Profitability and social change: the new capital equation

The 2030 Agenda and the Sustainable Development Goals are celebrating their anniversary. The 17 goals, forged by the United Nations and immediately recognized as universal, celebrate their tenth anniversary this September 25th. With its global roadmap intact, it addresses the planet's major challenges, summarized as the eradication of poverty and hunger, the preservation of health and well-being, the achievement of gender equality, and the promotion of energy neutrality, with the laudable goal of engaging governments, businesses, and civil society in its vision.
The SDGs, then, are coming of age. Although the celebration of such an anniversary leaves a bittersweet taste. After a decade since their founding act, the balance sheet reflects almost as many shadows as lights. Certainly, there has been significant progress in each and every one of their 17 parameters. They are evolving immersed, among other issues, in a climate fight for which the scientific community is calling for greater ambition and more decisive progress, but a funding gap persists in a context of geopolitical fragility.
Without a doubt, a fundamental contribution to this universal cause is purpose-driven investing, which should definitively abandon its idyllic conception—not always true or accurate—as a philanthropic or niche alternative, and become a solid, profitable, and transformative strategic option, capable of attracting private capital to wealth management portfolios. Investing in this financial formula ten years after the launch of the 2030 Agenda, and above all, five years after its ultimate goal, is not only the right thing to do, but the smartest thing to do. Because time is running out.

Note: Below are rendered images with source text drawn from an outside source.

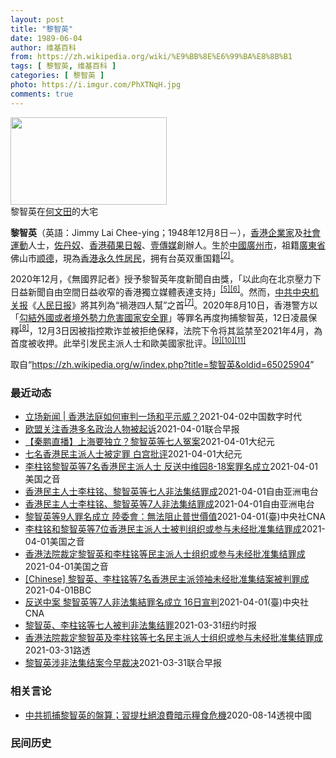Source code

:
 ```yaml
---
layout: post
title: "黎智英"
date: 1989-06-04
author: 维基百科
from: https://zh.wikipedia.org/wiki/%E9%BB%8E%E6%99%BA%E8%8B%B1
tags: [ 黎智英, 维基百科 ]
categories: [ 黎智英 ]
photo: https://i.imgur.com/PhXTNqH.jpg
comments: true
---
```

<div class="mw-parser-output"><div id="noteTA-3146cf78" class="noteTA"><div class="noteTA-group"><div data-noteta-group-source="module" data-noteta-group="IT"></div></div><div class="noteTA-local"><div data-noteta-code="zh:巧克力; zh-tw:巧克力; zh-hk:朱古力; zh-cn:巧克力;"></div><div data-noteta-code="zh-tw:黑道; zh-hk:黑社會; zh-cn:黑社会;"></div><div data-noteta-code="zh-tw:飯店; zh-hk:酒店; zh-cn:饭店;"></div><div data-noteta-code="zh-tw:伍佛維茲; zh-hk:沃夫維茲 ;zh-cn:沃尔福威茨;"></div></div></div>

<div class="thumb tright"><div class="thumbinner" style="width:252px;"><a href="/wiki/File:Jimmy_Lai_Chee-ying_home_in_Ho_Man_Tin_20200418.png" class="image"><img alt="" src="//upload.wikimedia.org/wikipedia/commons/thumb/9/9f/Jimmy_Lai_Chee-ying_home_in_Ho_Man_Tin_20200418.png/250px-Jimmy_Lai_Chee-ying_home_in_Ho_Man_Tin_20200418.png" decoding="async" width="250" height="140" class="thumbimage" srcset="//upload.wikimedia.org/wikipedia/commons/thumb/9/9f/Jimmy_Lai_Chee-ying_home_in_Ho_Man_Tin_20200418.png/375px-Jimmy_Lai_Chee-ying_home_in_Ho_Man_Tin_20200418.png 1.5x, //upload.wikimedia.org/wikipedia/commons/thumb/9/9f/Jimmy_Lai_Chee-ying_home_in_Ho_Man_Tin_20200418.png/500px-Jimmy_Lai_Chee-ying_home_in_Ho_Man_Tin_20200418.png 2x" data-file-width="861" data-file-height="481"></a>  <div class="thumbcaption"><div class="magnify"><a href="/wiki/File:Jimmy_Lai_Chee-ying_home_in_Ho_Man_Tin_20200418.png" class="internal" title="放大"></a></div>黎智英在<a href="/wiki/%E4%BD%95%E6%96%87%E7%94%B0" title="何文田">何文田</a>的大宅</div></div></div>
<p><b>黎智英</b>（英語：<span lang="en">Jimmy Lai Chee-ying</span>；1948年12月8日<span class="useeditintro" title="Template:BLP editintro">－</span>），<a href="/wiki/%E9%A6%99%E6%B8%AF" title="香港">香港</a><a href="/wiki/%E4%BC%81%E4%B8%9A%E5%AE%B6" title="企业家">企業家</a>及<a href="/wiki/%E7%A4%BE%E6%9C%83%E9%81%8B%E5%8B%95" title="社會運動">社會運動</a>人士，<a href="/wiki/%E4%BD%90%E4%B8%B9%E5%A5%B4" title="佐丹奴">佐丹奴</a>、<a href="/wiki/%E8%98%8B%E6%9E%9C%E6%97%A5%E5%A0%B1_(%E9%A6%99%E6%B8%AF)" title="蘋果日報 (香港)">香港蘋果日報</a>、<a href="/wiki/%E5%A3%B9%E5%82%B3%E5%AA%92" title="壹傳媒">壹傳媒</a>創辦人。生於<a href="/wiki/%E4%B8%AD%E8%8F%AF%E6%B0%91%E5%9C%8B_(%E5%A4%A7%E9%99%B8%E6%99%82%E6%9C%9F)" class="mw-redirect" title="中華民國 (大陸時期)">中國</a><a href="/wiki/%E5%BB%A3%E5%B7%9E%E5%B8%82_(%E4%B8%AD%E8%8F%AF%E6%B0%91%E5%9C%8B)" title="廣州市 (中華民國)">廣州市</a>，祖籍<a href="/wiki/%E5%BB%A3%E6%9D%B1%E7%9C%81_(%E4%B8%AD%E8%8F%AF%E6%B0%91%E5%9C%8B)" title="廣東省 (中華民國)">廣東省</a>佛山市<a href="/wiki/%E9%A1%BA%E5%BE%B7" class="mw-redirect" title="顺德">顺德</a>，現為<a href="/wiki/%E9%A6%99%E6%B8%AF%E5%B1%85%E6%B0%91#永久性居民" title="香港居民">香港永久性居民</a>，拥有台英双重国籍<sup id="cite_ref-a1_3-2" class="reference"><a href="#cite_note-a1-3">[2]</a></sup>。
</p><p>2020年12月，《無國界記者》授予黎智英年度新聞自由獎，「以此向在北京壓力下日益新聞自由空間日益收窄的香港獨立媒體表達支持」<sup id="cite_ref-7" class="reference"><a href="#cite_note-7">[5]</a></sup><sup id="cite_ref-8" class="reference"><a href="#cite_note-8">[6]</a></sup>。然而，<a href="/wiki/%E4%B8%AD%E5%85%B1%E4%B8%AD%E5%A4%AE%E6%9C%BA%E5%85%B3%E6%8A%A5" title="中共中央机关报">中共中央机关报</a>《<a href="/wiki/%E4%BA%BA%E6%B0%91%E6%97%A5%E6%8A%A5" title="人民日报">人民日报</a>》將其列為“禍港四人幫”之首<sup id="cite_ref-9" class="reference"><a href="#cite_note-9">[7]</a></sup>。2020年8月10日，香港警方以「<a href="/wiki/%E4%B8%AD%E8%8F%AF%E4%BA%BA%E6%B0%91%E5%85%B1%E5%92%8C%E5%9C%8B%E9%A6%99%E6%B8%AF%E7%89%B9%E5%88%A5%E8%A1%8C%E6%94%BF%E5%8D%80%E7%B6%AD%E8%AD%B7%E5%9C%8B%E5%AE%B6%E5%AE%89%E5%85%A8%E6%B3%95" title="中華人民共和國香港特別行政區維護國家安全法">勾結外國或者境外勢力危害國家安全罪</a>」等罪名再度拘捕黎智英，12日凌晨保釋<sup id="cite_ref-10" class="reference"><a href="#cite_note-10">[8]</a></sup>，12月3日因被指控欺诈並被拒绝保释，法院下令将其监禁至2021年4月，為首度被收押。此举引发民主派人士和歐美國家批评。<sup id="cite_ref-11" class="reference"><a href="#cite_note-11">[9]</a></sup><sup id="cite_ref-12" class="reference"><a href="#cite_note-12">[10]</a></sup><sup id="cite_ref-over100_13-0" class="reference"><a href="#cite_note-over100-13">[11]</a></sup>
</p>
</div><noscript><img src="//zh.wikipedia.org/wiki/Special:CentralAutoLogin/start?type=1x1" alt="" title="" width="1" height="1" style="border: none; position: absolute;"></noscript>
<div class="printfooter">取自“<a dir="ltr" href="https://zh.wikipedia.org/w/index.php?title=黎智英&amp;oldid=65025904">https://zh.wikipedia.org/w/index.php?title=黎智英&amp;oldid=65025904</a>”</div><div id="recent-news"><h3>最近动态</h3><ul><li><a href="https://nodebe4.github.io/waimei/2021-04-02/%E7%AB%8B%E5%9C%BA%E6%96%B0%E9%97%BB-%E9%A6%99%E6%B8%AF%E6%B3%95%E5%BA%AD%E5%A6%82%E4%BD%95%E5%AE%A1%E5%88%A4%E4%B8%80%E5%9C%BA%E5%92%8C%E5%B9%B3%E7%A4%BA%E5%A8%81" title="立场新闻 | 香港法庭如何审判一场和平示威？—— 文：梁凯澄 / 摄：Nasha Chan 2019 年 8 月 18 日，民阵发起“流水式集会”，黎智英、李卓人、吴霭仪、梁国雄、何秀兰、何俊仁...">立场新闻 | 香港法庭如何审判一场和平示威？</a><time>2021-04-02</time><a class="tag">中国数字时代</a></li>
<li><a href="https://nodebe4.github.io/waimei/2021-04-01/%E6%AC%A7%E7%9B%9F%E5%85%B3%E6%B3%A8%E9%A6%99%E6%B8%AF%E5%A4%9A%E5%90%8D%E6%94%BF%E6%B2%BB%E4%BA%BA%E7%89%A9%E8%A2%AB%E8%B5%B7%E8%AF%89" title="欧盟关注香港多名政治人物被起诉—— 欧盟驻港澳办事处在其推特表示，昨天已派代表到法庭旁听前年8月18日港岛非法集结案判决，对多名香港政治人物被起诉表示关注。 据星岛日报报道，壹传媒创办人黎智英、...">欧盟关注香港多名政治人物被起诉</a><time>2021-04-01</time><a class="tag">联合早报</a></li>
<li><a href="https://nodebe4.github.io/waimei/2021-04-01/%E7%A7%A6%E9%B9%8F%E7%9B%B4%E6%92%AD-%E4%B8%8A%E6%B5%B7%E8%A6%81%E7%8B%AC%E7%AB%8B-%E9%BB%8E%E6%99%BA%E8%8B%B1%E7%AD%89%E4%B8%83%E4%BA%BA%E5%86%A4%E6%A1%88" title="【秦鹏直播】上海要独立？黎智英等七人冤案—— 【大纪元2021年04月02日讯】观众朋友大家好，今天是美东时间4月1日，星期四，欢迎收看时事天天聊，我是Sydney，王愉贺。我是秦鹏。 今日焦点...">【秦鹏直播】上海要独立？黎智英等七人冤案</a><time>2021-04-01</time><a class="tag">大纪元</a></li>
<li><a href="https://nodebe4.github.io/waimei/2021-04-01/%E4%B8%83%E5%90%8D%E9%A6%99%E6%B8%AF%E6%B0%91%E4%B8%BB%E6%B4%BE%E4%BA%BA%E5%A3%AB%E8%A2%AB%E5%AE%9A%E7%BD%AA-%E7%99%BD%E5%AE%AB%E6%89%B9%E8%AF%84" title="七名香港民主派人士被定罪 白宫批评—— 【大纪元2021年04月02日讯】（大纪元记者王祥综合报导）七名具有代表性的香港民主派人士，包括黎智英、李柱铭等周四（4月1日）遭亲北京的香港法院定罪。白...">七名香港民主派人士被定罪 白宫批评</a><time>2021-04-01</time><a class="tag">大纪元</a></li>
<li><a href="https://nodebe4.github.io/waimei/2021-04-01/%E6%9D%8E%E6%9F%B1%E9%93%AD%E9%BB%8E%E6%99%BA%E8%8B%B1%E7%AD%897%E5%90%8D%E9%A6%99%E6%B8%AF%E6%B0%91%E4%B8%BB%E6%B4%BE%E4%BA%BA%E5%A3%AB-%E5%8F%8D%E9%80%81%E4%B8%AD%E7%BB%B4%E5%9B%AD8-18%E6%A1%88%E7%BD%AA%E5%90%8D%E6%88%90%E7%AB%8B" title="李柱铭黎智英等7名香港民主派人士 反送中维园8-18案罪名成立—— Thu, 01 Apr 2021 19:05:09 GMT 香港民主党创党主席李柱铭在4月1日离开法院 2019年8月香港反送...">李柱铭黎智英等7名香港民主派人士 反送中维园8-18案罪名成立</a><time>2021-04-01</time><a class="tag">美国之音</a></li>
<li><a href="https://nodebe4.github.io/waimei/2021-04-01/%E9%A6%99%E6%B8%AF%E6%B0%91%E4%B8%BB%E4%BA%BA%E5%A3%AB%E6%9D%8E%E6%9F%B1%E9%93%AD-%E9%BB%8E%E6%99%BA%E8%8B%B1%E7%AD%89%E4%B8%83%E4%BA%BA%E9%9D%9E%E6%B3%95%E9%9B%86%E7%BB%93%E7%BD%AA%E6%88%90" title="香港民主人士李柱铭、黎智英等七人非法集结罪成—— 2019年8月18日的香港百万人大游行，七名老一辈民主派人士，包括民主党创党主席李柱铭、壹传媒创办人黎智英等，被控非法集结，法院裁定全部罪成，两...">香港民主人士李柱铭、黎智英等七人非法集结罪成</a><time>2021-04-01</time><a class="tag">自由亚洲电台</a></li>
<li><a href="https://nodebe4.github.io/waimei/2021-04-01/%E9%A6%99%E6%B8%AF%E6%B0%91%E4%B8%BB%E4%BA%BA%E5%A3%AB%E6%9D%8E%E6%9F%B1%E9%93%AD-%E9%BB%8E%E6%99%BA%E8%8B%B1%E7%AD%897%E4%BA%BA%E9%9D%9E%E6%B3%95%E9%9B%86%E7%BB%93%E7%BD%AA%E6%88%90" title="香港民主人士李柱铭、黎智英等7人非法集结罪成—— 2019年8月18日的香港百万人大游行，7名老一辈民主派人士，包括民主党创党主席李柱铭、壹传媒创办人黎智英等，被控非法集结，法院裁定全部罪成，两...">香港民主人士李柱铭、黎智英等7人非法集结罪成</a><time>2021-04-01</time><a class="tag">自由亚洲电台</a></li>
<li><a href="https://nodebe4.github.io/waimei/2021-04-01/%E9%BB%8E%E6%99%BA%E8%8B%B1%E7%AD%899%E4%BA%BA%E7%BD%AA%E5%90%8D%E6%88%90%E7%AB%8B-%E9%99%B8%E5%A7%94%E6%9C%83-%E7%84%A1%E6%B3%95%E9%98%BB%E6%AD%A2%E6%99%AE%E4%B8%96%E5%83%B9%E5%80%BC" title="黎智英等9人罪名成立 陸委會：無法阻止普世價值—— （中央社記者賴言曦台北1日電）香港壹傳媒集團創辦人黎智英等9人今天被香港法院裁定組織及參與非法集結2項罪名成立。陸委會表示，即便當權者企圖在香...">黎智英等9人罪名成立 陸委會：無法阻止普世價值</a><time>2021-04-01</time><a class="tag">(臺)中央社CNA</a></li>
<li><a href="https://nodebe4.github.io/waimei/2021-04-01/%E6%9D%8E%E6%9F%B1%E9%93%AD%E5%92%8C%E9%BB%8E%E6%99%BA%E8%8B%B1%E7%AD%897%E4%BD%8D%E9%A6%99%E6%B8%AF%E6%B0%91%E4%B8%BB%E6%B4%BE%E4%BA%BA%E5%A3%AB%E8%A2%AB%E5%88%A4%E7%BB%84%E7%BB%87%E6%88%96%E5%8F%82%E4%B8%8E%E6%9C%AA%E7%BB%8F%E6%89%B9%E5%87%86%E9%9B%86%E7%BB%93%E7%BD%AA%E6%88%90" title="李柱铭和黎智英等7位香港民主派人士被判组织或参与未经批准集结罪成—— Thu, 01 Apr 2021 06:58:50 GMT 82歲的民主黨創黨主席李柱銘首次成為被告 (路透社資料圖片） 香...">李柱铭和黎智英等7位香港民主派人士被判组织或参与未经批准集结罪成</a><time>2021-04-01</time><a class="tag">美国之音</a></li>
<li><a href="https://nodebe4.github.io/waimei/2021-04-01/%E9%A6%99%E6%B8%AF%E6%B3%95%E9%99%A2%E8%A3%81%E5%AE%9A%E9%BB%8E%E6%99%BA%E8%8B%B1%E5%92%8C%E6%9D%8E%E6%9F%B1%E9%93%AD%E7%AD%89%E6%B0%91%E4%B8%BB%E6%B4%BE%E4%BA%BA%E5%A3%AB%E7%BB%84%E7%BB%87%E6%88%96%E5%8F%82%E4%B8%8E%E6%9C%AA%E7%BB%8F%E6%89%B9%E5%87%86%E9%9B%86%E7%BB%93%E7%BD%AA%E6%88%90" title="香港法院裁定黎智英和李柱铭等民主派人士组织或参与未经批准集结罪成—— Thu, 01 Apr 2021 05:21:20 GMT 香港壹传媒集团创办人黎智英2014年12月11日在香港政府总部外...">香港法院裁定黎智英和李柱铭等民主派人士组织或参与未经批准集结罪成</a><time>2021-04-01</time><a class="tag">美国之音</a></li>
<li><a href="https://nodebe4.github.io/waimei/2021-04-01/Chinese-%E9%BB%8E%E6%99%BA%E8%8B%B1-%E6%9D%8E%E6%9F%B1%E9%93%AD%E7%AD%897%E5%90%8D%E9%A6%99%E6%B8%AF%E6%B0%91%E4%B8%BB%E6%B4%BE%E9%A2%86%E8%A2%96%E6%9C%AA%E7%BB%8F%E6%89%B9%E5%87%86%E9%9B%86%E7%BB%93%E6%A1%88%E8%A2%AB%E5%88%A4%E7%BD%AA%E6%88%90" title="[Chinese] 黎智英、李柱铭等7名香港民主派领袖未经批准集结案被判罪成—— 黎智英、李柱铭等7名香港民主派领袖未经批准集结案被判罪成 50 分钟前 图像来源，Reuters 图像加注文字，...">[Chinese] 黎智英、李柱铭等7名香港民主派领袖未经批准集结案被判罪成</a><time>2021-04-01</time><a class="tag">BBC</a></li>
<li><a href="https://nodebe4.github.io/waimei/2021-04-01/%E5%8F%8D%E9%80%81%E4%B8%AD%E6%A1%88-%E9%BB%8E%E6%99%BA%E8%8B%B1%E7%AD%897%E4%BA%BA%E9%9D%9E%E6%B3%95%E9%9B%86%E7%B5%90%E7%BD%AA%E5%90%8D%E6%88%90%E7%AB%8B-16%E6%97%A5%E5%AE%A3%E5%88%A4" title="反送中案 黎智英等7人非法集結罪名成立 16日宣判—— 香港壹傳媒集團創辦人黎智英（中）、民主黨前主席李柱銘等7人因為參加「反送中」運動集會和遊行，1日被法院裁定組織及參與非法集結罪名成立。（圖...">反送中案 黎智英等7人非法集結罪名成立 16日宣判</a><time>2021-04-01</time><a class="tag">(臺)中央社CNA</a></li>
<li><a href="https://nodebe4.github.io/waimei/2021-03-31/%E9%BB%8E%E6%99%BA%E8%8B%B1-%E6%9D%8E%E6%9F%B1%E9%93%AD%E7%AD%89%E4%B8%83%E4%BA%BA%E8%A2%AB%E5%88%A4%E9%9D%9E%E6%B3%95%E9%9B%86%E7%BB%93%E7%BD%AA" title="黎智英、李柱铭等七人被判非法集结罪—— 王霜舟2021-04-01 12:04:00 2月，香港传媒大亨黎智英在香港终审法院外。 香港——周四，七名香港资深亲民主活动人士因参与未经授权的集会被判...">黎智英、李柱铭等七人被判非法集结罪</a><time>2021-03-31</time><a class="tag">纽约时报</a></li>
<li><a href="https://nodebe4.github.io/waimei/2021-03-31/%E9%A6%99%E6%B8%AF%E6%B3%95%E9%99%A2%E8%A3%81%E5%AE%9A%E9%BB%8E%E6%99%BA%E8%8B%B1%E5%8F%8A%E6%9D%8E%E6%9F%B1%E9%93%AD%E7%AD%89%E4%B8%83%E5%90%8D%E6%B0%91%E4%B8%BB%E6%B4%BE%E4%BA%BA%E5%A3%AB%E7%BB%84%E7%BB%87%E6%88%96%E5%8F%82%E4%B8%8E%E6%9C%AA%E7%BB%8F%E6%89%B9%E5%87%86%E9%9B%86%E7%BB%93%E7%BD%AA%E6%88%90" title="香港法院裁定黎智英及李柱铭等七名民主派人士组织或参与未经批准集结罪成—— 2021-04-01T03:45:40Z 路透香港4月1日 - 香港法院周四裁定七名民主派人士组织或参与未经批准集结罪成...">香港法院裁定黎智英及李柱铭等七名民主派人士组织或参与未经批准集结罪成</a><time>2021-03-31</time><a class="tag">路透</a></li>
<li><a href="https://nodebe4.github.io/waimei/2021-03-31/%E9%BB%8E%E6%99%BA%E8%8B%B1%E6%B6%89%E9%9D%9E%E6%B3%95%E9%9B%86%E7%BB%93%E6%A1%88%E4%BB%8A%E6%97%A9%E8%A3%81%E5%86%B3" title="黎智英涉非法集结案今早裁决—— 壹传媒黎智英与香港八名民主派人士涉嫌于前年8月18日民阵集会后带领群众游行到中环遮打道，区诺轩及梁耀忠早前已认罪候判，其余被告均否认两项明知而参与及组织未经批准集...">黎智英涉非法集结案今早裁决</a><time>2021-03-31</time><a class="tag">联合早报</a></li>
</ul></div><div id="open-opinion"><h3>相关言论</h3><ul><li><a href="https://nodebe4.github.io/opinion/2020-08-14/%E4%B8%AD%E5%85%B1%E6%8A%93%E6%8D%95%E9%BB%8E%E6%99%BA%E8%8B%B1%E7%9A%84%E7%9B%A4%E7%AE%97-%E7%BF%92%E6%8F%90%E6%9D%9C%E7%B5%95%E6%B5%AA%E8%B2%BB%E6%9A%97%E7%A4%BA%E7%B3%A7%E9%A3%9F%E5%8D%B1%E6%A9%9F/" title="透視中國">中共抓捕黎智英的盤算；習提杜絕浪費暗示糧食危機</a><time>2020-08-14</time><a class="tag">透視中國</a></li>
</ul></div><div id="mjls-record"><h3>民间历史</h3><ul></ul></div>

Purpose-driven investing seeks to participate in companies and initiatives that generate a positive impact on the world, providing stakeholders and shareholders with transparent and reliable information about their degree of productive and strategic co-responsibility with the 2030 Agenda. Their portfolios therefore adopt environmental, social, and corporate governance (ESG) criteria. Or, to put it another way, it is an investment that seeks to combine profitability with environmental, social, and corporate governance criteria. It emerged in the middle of the last century with the creation of the Ansvar Aktiefond in Sweden, with broad moral requirements and codes of good practice. It was established in 1971 with its American version, the Pax World Fund, which expressly excluded companies financially linked to the Vietnam War.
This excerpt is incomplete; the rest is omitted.